We have historically had and currently have a substantial backlog, which provides some assurance regarding our future revenue expectations. Backlog is our expected future revenue under customer contracts, and includes both cancelable and non-cancelable contracts, although 97% of our backlog related to contracts that either were non-cancelable or had substantial termination penalties. Our backlog was approximately $4.5 billion and $4.6 billion as of December 31, 2007 and September 30, 2008, respectively. This backlog reduces the volatility of our net cash provided by operating activities more than would be typical for a company outside our industry.

Satellite Construction and Launch Obligations

As of September 30, 2008, we had $53.7 million of expenditures remaining under existing satellite construction contracts and satellite launch contracts. Satellite launch and in-orbit insurance contracts related to future satellites to be launched are cancelable up to thirty days prior to the satellite’s launch. As of September 30, 2008, we did not have any non-cancelable commitments related to existing launch insurance or in-orbit insurance contracts for satellites to be launched.

Satellite Health

On June 29, 2008, Intelsat’s Galaxy 26 satellite experienced a sudden and unexpected electrical distribution anomaly causing a loss of a substantial portion of the satellite power generating capability and resulting in the interruption of some of the customer services on the satellite. In accordance with Intelsat’s existing satellite anomaly contingency plans, Intelsat restored the service for most Galaxy 26 customers on satellites within the Intelsat fleet, including for some of them on Galaxy 26, of which certain transponders continue to operate normally.

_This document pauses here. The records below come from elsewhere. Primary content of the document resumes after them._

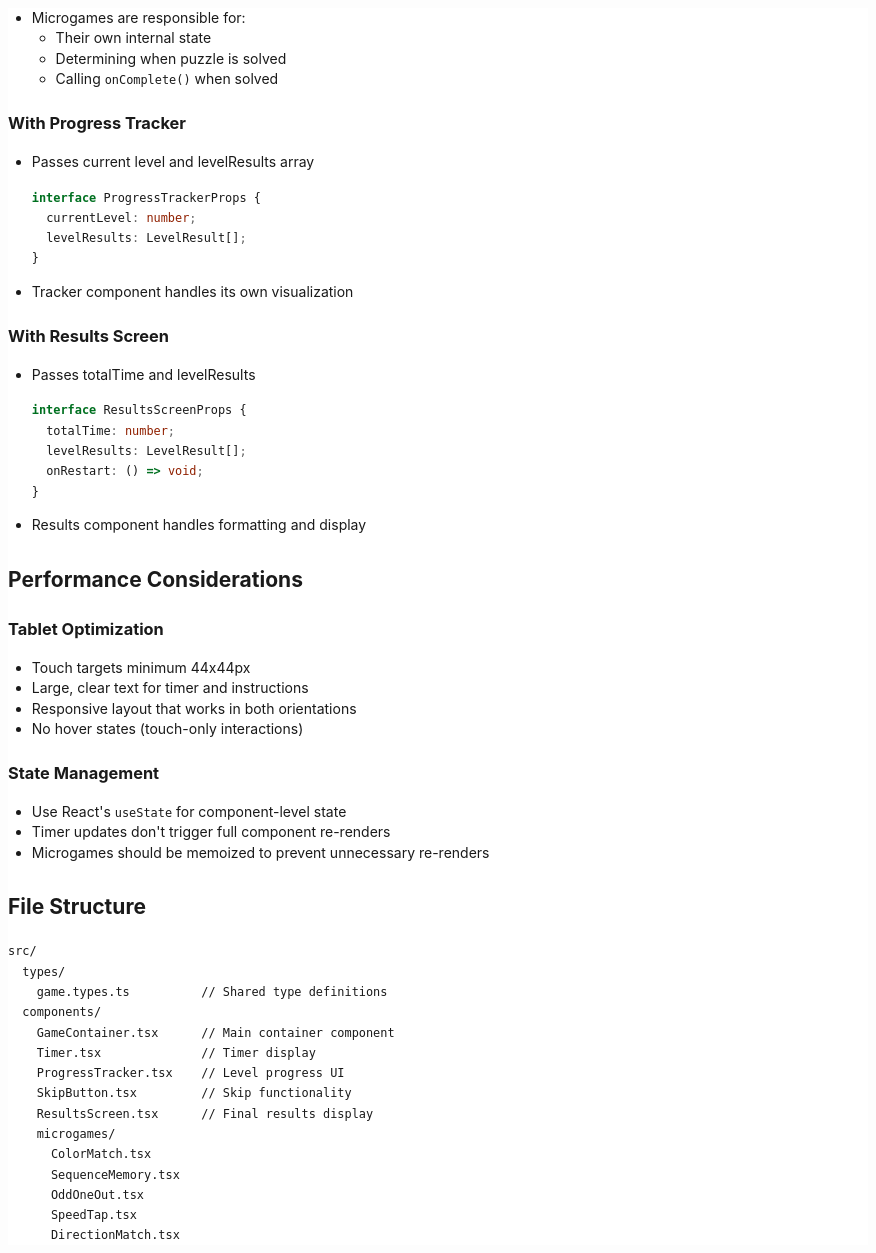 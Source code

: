 - Microgames are responsible for:
  - Their own internal state
  - Determining when puzzle is solved
  - Calling `onComplete()` when solved

### With Progress Tracker
- Passes current level and levelResults array
  ```typescript
  interface ProgressTrackerProps {
    currentLevel: number;
    levelResults: LevelResult[];
  }
  ```
- Tracker component handles its own visualization

### With Results Screen
- Passes totalTime and levelResults
  ```typescript
  interface ResultsScreenProps {
    totalTime: number;
    levelResults: LevelResult[];
    onRestart: () => void;
  }
  ```
- Results component handles formatting and display

## Performance Considerations

### Tablet Optimization
- Touch targets minimum 44x44px
- Large, clear text for timer and instructions
- Responsive layout that works in both orientations
- No hover states (touch-only interactions)

### State Management
- Use React's `useState` for component-level state
- Timer updates don't trigger full component re-renders
- Microgames should be memoized to prevent unnecessary re-renders

## File Structure
```
src/
  types/
    game.types.ts          // Shared type definitions
  components/
    GameContainer.tsx      // Main container component
    Timer.tsx              // Timer display
    ProgressTracker.tsx    // Level progress UI
    SkipButton.tsx         // Skip functionality
    ResultsScreen.tsx      // Final results display
    microgames/
      ColorMatch.tsx
      SequenceMemory.tsx
      OddOneOut.tsx
      SpeedTap.tsx
      DirectionMatch.tsx
```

Intelsat established a failure review board with Space Systems/Loral, Inc., the manufacturer of the Galaxy 26 satellite, to identify the cause of the problem. The failure review board concluded that the failure on the Galaxy 26 satellite was the result of a design flaw similar to the flaw which caused the anomaly on the Galaxy 27 satellite in November 2004. This design flaw exists on three of our combined company’s satellites—Galaxy 26, Galaxy 27 and IS-8. Intelsat currently believes that the Galaxy 26 satellite anomaly will not result in the acceleration of capital expenditures for a replacement of the Galaxy 26 satellite.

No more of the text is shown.